Today, youth, especially young women, understand that everything is political. On social media, nothing is taboo anymore. From sexuality to race, the climate crisis to body autonomy, youth voices are rising, questioning systems that once felt untouchable. Even nationalism has been co-opted as a political tool to silence or control youth movements. But as a cinema professor at Galatasaray University reminded us: universities will always bypass censorship. Students and professors exist to ask questions, and no regime can truly control that.

Nothing in nature is binary. Feeling it is already knowing it. The Istanbul Convention is essential because it names the violence: it defines gender-based violence as systemic, and it guarantees rights beyond individual responsibility. The system’s inability to ensure human rights makes it illegitimate. That’s why the Convention was so politically powerful, and why it was withdrawn.
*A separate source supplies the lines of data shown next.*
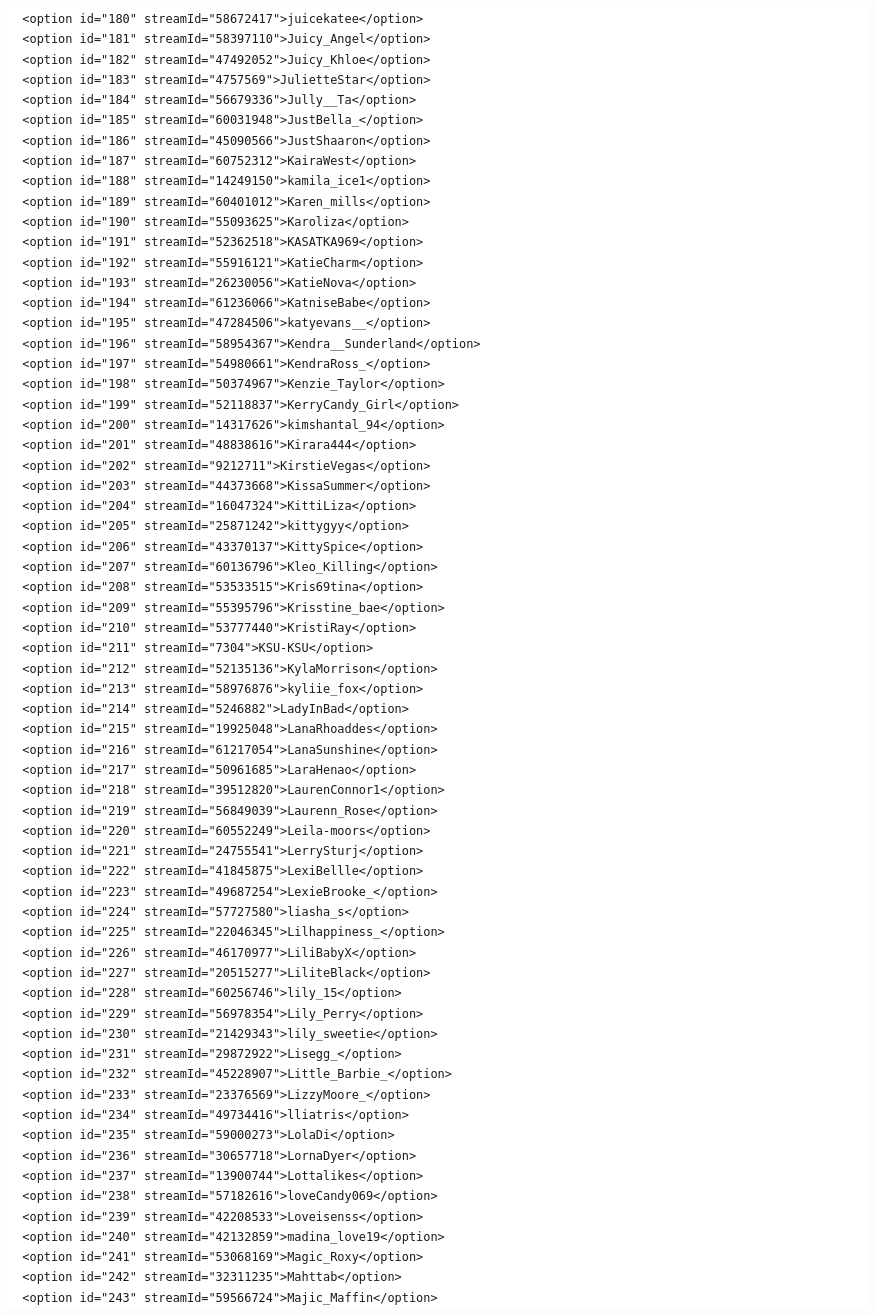       <option id="180" streamId="58672417">juicekatee</option>
      <option id="181" streamId="58397110">Juicy_Angel</option>
      <option id="182" streamId="47492052">Juicy_Khloe</option>
      <option id="183" streamId="4757569">JulietteStar</option>
      <option id="184" streamId="56679336">Jully__Ta</option>
      <option id="185" streamId="60031948">JustBella_</option>
      <option id="186" streamId="45090566">JustShaaron</option>
      <option id="187" streamId="60752312">KairaWest</option>
      <option id="188" streamId="14249150">kamila_ice1</option>
      <option id="189" streamId="60401012">Karen_mills</option>
      <option id="190" streamId="55093625">Karoliza</option>
      <option id="191" streamId="52362518">KASATKA969</option>
      <option id="192" streamId="55916121">KatieCharm</option>
      <option id="193" streamId="26230056">KatieNova</option>
      <option id="194" streamId="61236066">KatniseBabe</option>
      <option id="195" streamId="47284506">katyevans__</option>
      <option id="196" streamId="58954367">Kendra__Sunderland</option>
      <option id="197" streamId="54980661">KendraRoss_</option>
      <option id="198" streamId="50374967">Kenzie_Taylor</option>
      <option id="199" streamId="52118837">KerryCandy_Girl</option>
      <option id="200" streamId="14317626">kimshantal_94</option>
      <option id="201" streamId="48838616">Kirara444</option>
      <option id="202" streamId="9212711">KirstieVegas</option>
      <option id="203" streamId="44373668">KissaSummer</option>
      <option id="204" streamId="16047324">KittiLiza</option>
      <option id="205" streamId="25871242">kittygyy</option>
      <option id="206" streamId="43370137">KittySpice</option>
      <option id="207" streamId="60136796">Kleo_Killing</option>
      <option id="208" streamId="53533515">Kris69tina</option>
      <option id="209" streamId="55395796">Krisstine_bae</option>
      <option id="210" streamId="53777440">KristiRay</option>
      <option id="211" streamId="7304">KSU-KSU</option>
      <option id="212" streamId="52135136">KylaMorrison</option>
      <option id="213" streamId="58976876">kyliie_fox</option>
      <option id="214" streamId="5246882">LadyInBad</option>
      <option id="215" streamId="19925048">LanaRhoaddes</option>
      <option id="216" streamId="61217054">LanaSunshine</option>
      <option id="217" streamId="50961685">LaraHenao</option>
      <option id="218" streamId="39512820">LaurenConnor1</option>
      <option id="219" streamId="56849039">Laurenn_Rose</option>
      <option id="220" streamId="60552249">Leila-moors</option>
      <option id="221" streamId="24755541">LerrySturj</option>
      <option id="222" streamId="41845875">LexiBellle</option>
      <option id="223" streamId="49687254">LexieBrooke_</option>
      <option id="224" streamId="57727580">liasha_s</option>
      <option id="225" streamId="22046345">Lilhappiness_</option>
      <option id="226" streamId="46170977">LiliBabyX</option>
      <option id="227" streamId="20515277">LiliteBlack</option>
      <option id="228" streamId="60256746">lily_15</option>
      <option id="229" streamId="56978354">Lily_Perry</option>
      <option id="230" streamId="21429343">lily_sweetie</option>
      <option id="231" streamId="29872922">Lisegg_</option>
      <option id="232" streamId="45228907">Little_Barbie_</option>
      <option id="233" streamId="23376569">LizzyMoore_</option>
      <option id="234" streamId="49734416">lliatris</option>
      <option id="235" streamId="59000273">LolaDi</option>
      <option id="236" streamId="30657718">LornaDyer</option>
      <option id="237" streamId="13900744">Lottalikes</option>
      <option id="238" streamId="57182616">loveCandy069</option>
      <option id="239" streamId="42208533">Loveisenss</option>
      <option id="240" streamId="42132859">madina_love19</option>
      <option id="241" streamId="53068169">Magic_Roxy</option>
      <option id="242" streamId="32311235">Mahttab</option>
      <option id="243" streamId="59566724">Majic_Maffin</option>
Take the case of Iran: in 2022, Masha Amini was murdered for not wearing her veil "properly." Seventy-six people died during the protests that followed, many of them women and students like Nika Shahkarami, whose body was returned to her family with her skull shattered. In Iran, the regime has invaded the private sphere, so private resistance has become political resistance. Homes, dorms, bodies: all spaces of control are now spaces of defiance.

Just like in Türkiye, the withdrawal from the Istanbul Convention was an attempt to erase voices: young, queer, feminist voices. We, young women, are the future. We will be everything at once: women, thinkers, critics, philosophers. We will take on every role and wear every label, until these labels lose their meaning. No one is “just” a woman; no one is “just” a man. We are people first. And the world moves forward. Change is the foundation of the human soul.

Female solidarity is our strongest political power. We are the other option. If governments no longer protect human rights, people will. Starting with women and LGBTQ+ communities. This is what collective liberation means; to refund what we have as natural.

References

  • Agyeman, J., 2005. Toward a Just Sustainability: Continuity and Change in Environmental Justice and Sustainability Discourse.

  • Bourdieu, P., 1998. Masculine Domination. Stanford: Stanford University Press.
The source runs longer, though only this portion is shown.